Why should we expect education markets to succeed in bringing higher quality schools to low-income communities?

We really got stunned by this sentence: "It costs money to be poor." That's how begins a post on The Quick and the Ed, his editor Erin Dillon says that individuals living below the poverty line pay more for many things middle and upper income people consider basics, including food and banking services, hah!

Grocery Stores, Banks, and...Schools? was written to comment on his report Food for Thought: Building a High-Quality School Choice Market. The chains for distribution of fresh food and bad management of checking and savings accounts have failed in many low-income, urban neighborhoods, says Dillon. The result: "communities with little or no access to fresh food, like fruits and vegetables. And it means that the little money low-income families may have to save at the end of the month goes to check cashing fees and outrageous annual interest rates for short-term loans."

From the research for Food for Thought:

    This is equally true in the market for public education. The growing charter school movement has spurred the creation of new education organizations like the Knowledge Is Power Program (KIPP), which recently opened a shiny, new 85,000-square-foot facility four miles north of the Super Giant. KIPP has become a national model of high-quality, urban education, posting impressive achievement gains with low-income student populations.
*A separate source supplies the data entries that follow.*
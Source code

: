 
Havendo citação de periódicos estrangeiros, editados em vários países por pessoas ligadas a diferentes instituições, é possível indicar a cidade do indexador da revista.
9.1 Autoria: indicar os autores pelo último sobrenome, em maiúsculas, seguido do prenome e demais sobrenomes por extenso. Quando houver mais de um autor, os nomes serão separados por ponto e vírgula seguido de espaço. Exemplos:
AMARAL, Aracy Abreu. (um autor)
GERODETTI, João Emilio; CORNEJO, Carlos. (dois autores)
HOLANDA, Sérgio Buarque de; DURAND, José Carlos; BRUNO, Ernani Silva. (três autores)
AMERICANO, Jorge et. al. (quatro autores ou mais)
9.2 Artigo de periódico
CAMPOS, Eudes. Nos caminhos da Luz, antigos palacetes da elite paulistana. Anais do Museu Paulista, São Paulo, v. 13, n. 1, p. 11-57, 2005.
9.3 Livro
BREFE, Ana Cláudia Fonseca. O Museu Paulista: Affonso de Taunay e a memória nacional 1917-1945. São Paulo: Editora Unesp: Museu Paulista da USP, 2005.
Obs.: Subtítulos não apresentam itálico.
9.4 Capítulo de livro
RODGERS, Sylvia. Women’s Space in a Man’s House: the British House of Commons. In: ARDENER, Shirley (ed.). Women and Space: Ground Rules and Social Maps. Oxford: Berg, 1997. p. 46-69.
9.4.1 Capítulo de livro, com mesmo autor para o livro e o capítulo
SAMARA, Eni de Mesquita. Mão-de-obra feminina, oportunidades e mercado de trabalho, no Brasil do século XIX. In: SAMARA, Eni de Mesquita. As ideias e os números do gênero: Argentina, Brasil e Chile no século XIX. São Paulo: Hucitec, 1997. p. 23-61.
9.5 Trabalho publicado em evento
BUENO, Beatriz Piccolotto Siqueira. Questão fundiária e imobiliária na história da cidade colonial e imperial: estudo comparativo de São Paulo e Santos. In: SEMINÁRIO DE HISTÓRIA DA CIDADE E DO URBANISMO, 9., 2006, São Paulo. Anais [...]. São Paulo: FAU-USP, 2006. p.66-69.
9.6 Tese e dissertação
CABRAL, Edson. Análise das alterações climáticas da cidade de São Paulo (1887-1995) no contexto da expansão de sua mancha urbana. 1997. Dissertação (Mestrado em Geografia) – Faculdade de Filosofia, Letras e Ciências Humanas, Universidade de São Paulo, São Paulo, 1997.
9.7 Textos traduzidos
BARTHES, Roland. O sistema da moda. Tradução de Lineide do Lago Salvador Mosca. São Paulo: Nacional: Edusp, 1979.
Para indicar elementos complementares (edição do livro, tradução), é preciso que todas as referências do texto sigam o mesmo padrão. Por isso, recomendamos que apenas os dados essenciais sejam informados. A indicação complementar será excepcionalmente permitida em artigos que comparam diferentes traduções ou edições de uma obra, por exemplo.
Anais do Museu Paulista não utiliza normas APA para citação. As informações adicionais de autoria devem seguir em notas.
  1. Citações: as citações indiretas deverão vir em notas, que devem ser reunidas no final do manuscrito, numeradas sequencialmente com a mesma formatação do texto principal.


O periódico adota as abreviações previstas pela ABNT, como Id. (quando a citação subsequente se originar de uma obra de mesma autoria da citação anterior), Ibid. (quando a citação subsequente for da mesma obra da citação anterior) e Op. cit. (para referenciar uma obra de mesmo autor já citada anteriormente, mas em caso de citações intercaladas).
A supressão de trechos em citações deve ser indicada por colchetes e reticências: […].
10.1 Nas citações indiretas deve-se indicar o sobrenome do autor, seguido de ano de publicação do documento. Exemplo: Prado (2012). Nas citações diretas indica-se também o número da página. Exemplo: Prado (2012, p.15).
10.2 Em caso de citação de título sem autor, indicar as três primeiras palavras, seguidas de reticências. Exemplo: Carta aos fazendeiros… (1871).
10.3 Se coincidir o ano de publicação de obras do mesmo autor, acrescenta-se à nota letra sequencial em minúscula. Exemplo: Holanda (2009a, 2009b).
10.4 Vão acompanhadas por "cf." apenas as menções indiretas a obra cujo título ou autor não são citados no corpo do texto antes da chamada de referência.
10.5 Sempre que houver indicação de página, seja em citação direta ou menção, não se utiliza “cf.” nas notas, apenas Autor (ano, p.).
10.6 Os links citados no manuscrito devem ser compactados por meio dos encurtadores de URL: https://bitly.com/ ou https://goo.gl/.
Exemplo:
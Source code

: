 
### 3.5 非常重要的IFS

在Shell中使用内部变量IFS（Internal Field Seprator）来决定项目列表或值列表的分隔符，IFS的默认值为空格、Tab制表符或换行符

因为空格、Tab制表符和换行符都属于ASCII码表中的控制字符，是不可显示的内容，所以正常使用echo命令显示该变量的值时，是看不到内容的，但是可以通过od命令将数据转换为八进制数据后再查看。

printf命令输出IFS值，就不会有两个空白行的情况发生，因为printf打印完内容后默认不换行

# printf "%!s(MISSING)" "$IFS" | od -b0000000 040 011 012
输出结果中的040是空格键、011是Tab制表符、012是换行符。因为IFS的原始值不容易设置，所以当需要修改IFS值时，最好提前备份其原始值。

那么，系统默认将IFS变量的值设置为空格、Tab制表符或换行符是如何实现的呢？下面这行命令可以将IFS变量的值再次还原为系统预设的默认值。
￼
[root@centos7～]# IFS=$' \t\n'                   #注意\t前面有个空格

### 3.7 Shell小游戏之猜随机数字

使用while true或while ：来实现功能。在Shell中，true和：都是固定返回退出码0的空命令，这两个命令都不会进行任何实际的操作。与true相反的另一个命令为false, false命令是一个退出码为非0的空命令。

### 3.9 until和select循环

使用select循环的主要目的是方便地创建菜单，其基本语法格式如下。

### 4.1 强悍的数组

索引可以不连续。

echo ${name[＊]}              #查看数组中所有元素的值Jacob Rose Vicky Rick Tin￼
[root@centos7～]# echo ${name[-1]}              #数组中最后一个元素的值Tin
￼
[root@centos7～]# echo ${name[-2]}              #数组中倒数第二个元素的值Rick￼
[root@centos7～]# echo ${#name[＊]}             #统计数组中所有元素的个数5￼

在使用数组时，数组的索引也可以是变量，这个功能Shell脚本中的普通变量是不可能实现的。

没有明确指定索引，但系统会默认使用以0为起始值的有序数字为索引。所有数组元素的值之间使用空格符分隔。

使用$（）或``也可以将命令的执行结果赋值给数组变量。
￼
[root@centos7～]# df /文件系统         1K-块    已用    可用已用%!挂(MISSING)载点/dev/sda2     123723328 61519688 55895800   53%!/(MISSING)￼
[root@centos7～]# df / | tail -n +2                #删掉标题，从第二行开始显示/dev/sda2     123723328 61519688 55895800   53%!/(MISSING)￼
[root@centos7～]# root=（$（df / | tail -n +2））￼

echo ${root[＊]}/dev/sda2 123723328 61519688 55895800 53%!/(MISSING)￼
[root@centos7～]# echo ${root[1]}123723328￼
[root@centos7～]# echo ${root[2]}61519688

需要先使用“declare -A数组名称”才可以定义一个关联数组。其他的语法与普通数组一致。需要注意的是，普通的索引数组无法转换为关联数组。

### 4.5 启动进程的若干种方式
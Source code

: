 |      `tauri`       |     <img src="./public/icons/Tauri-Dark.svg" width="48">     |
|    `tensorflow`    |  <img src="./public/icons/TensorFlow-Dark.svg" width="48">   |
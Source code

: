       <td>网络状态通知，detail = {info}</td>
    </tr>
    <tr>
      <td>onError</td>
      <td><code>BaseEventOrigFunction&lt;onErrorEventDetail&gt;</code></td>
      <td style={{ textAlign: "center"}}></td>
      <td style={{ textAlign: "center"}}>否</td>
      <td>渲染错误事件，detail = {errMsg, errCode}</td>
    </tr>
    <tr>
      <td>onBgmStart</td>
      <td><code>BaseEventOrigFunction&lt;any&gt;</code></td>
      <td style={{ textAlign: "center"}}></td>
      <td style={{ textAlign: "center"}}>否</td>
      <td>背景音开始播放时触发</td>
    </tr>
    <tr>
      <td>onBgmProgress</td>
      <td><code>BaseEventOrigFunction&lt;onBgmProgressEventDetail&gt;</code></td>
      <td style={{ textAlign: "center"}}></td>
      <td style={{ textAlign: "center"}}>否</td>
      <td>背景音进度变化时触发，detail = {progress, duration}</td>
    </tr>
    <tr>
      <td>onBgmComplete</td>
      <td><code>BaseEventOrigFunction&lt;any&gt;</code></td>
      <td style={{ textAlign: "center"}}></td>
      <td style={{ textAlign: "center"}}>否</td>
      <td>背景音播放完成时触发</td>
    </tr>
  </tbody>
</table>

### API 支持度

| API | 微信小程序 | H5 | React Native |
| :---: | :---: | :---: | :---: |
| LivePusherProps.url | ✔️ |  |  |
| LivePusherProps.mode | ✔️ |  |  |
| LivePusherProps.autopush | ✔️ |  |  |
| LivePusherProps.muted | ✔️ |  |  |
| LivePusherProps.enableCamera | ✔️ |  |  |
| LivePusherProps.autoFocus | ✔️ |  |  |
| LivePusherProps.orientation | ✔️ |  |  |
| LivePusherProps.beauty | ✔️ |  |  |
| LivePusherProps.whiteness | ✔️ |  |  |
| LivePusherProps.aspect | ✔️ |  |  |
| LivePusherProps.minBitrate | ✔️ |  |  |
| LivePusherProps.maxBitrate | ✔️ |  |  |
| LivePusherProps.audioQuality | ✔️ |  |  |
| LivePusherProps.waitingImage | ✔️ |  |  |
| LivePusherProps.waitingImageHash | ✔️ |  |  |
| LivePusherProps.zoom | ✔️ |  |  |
Sixty-six new KIPP schools have opened in 19 states and the District of Columbia in the last 15 years. KIPP is what school choice proponents claimed would happen with market-based reforms in education: entrepreneurial educators successfully teaching the students who need help the most.

Despite this, the neighborhoods of Southeast Washington, D.C., continue to be among the poorest in the city and traditional public schools in the area still post some of the lowest student-achievement results in the city. Not substantial improvements are being achieved from the supposedly increased competition coming from charter schools.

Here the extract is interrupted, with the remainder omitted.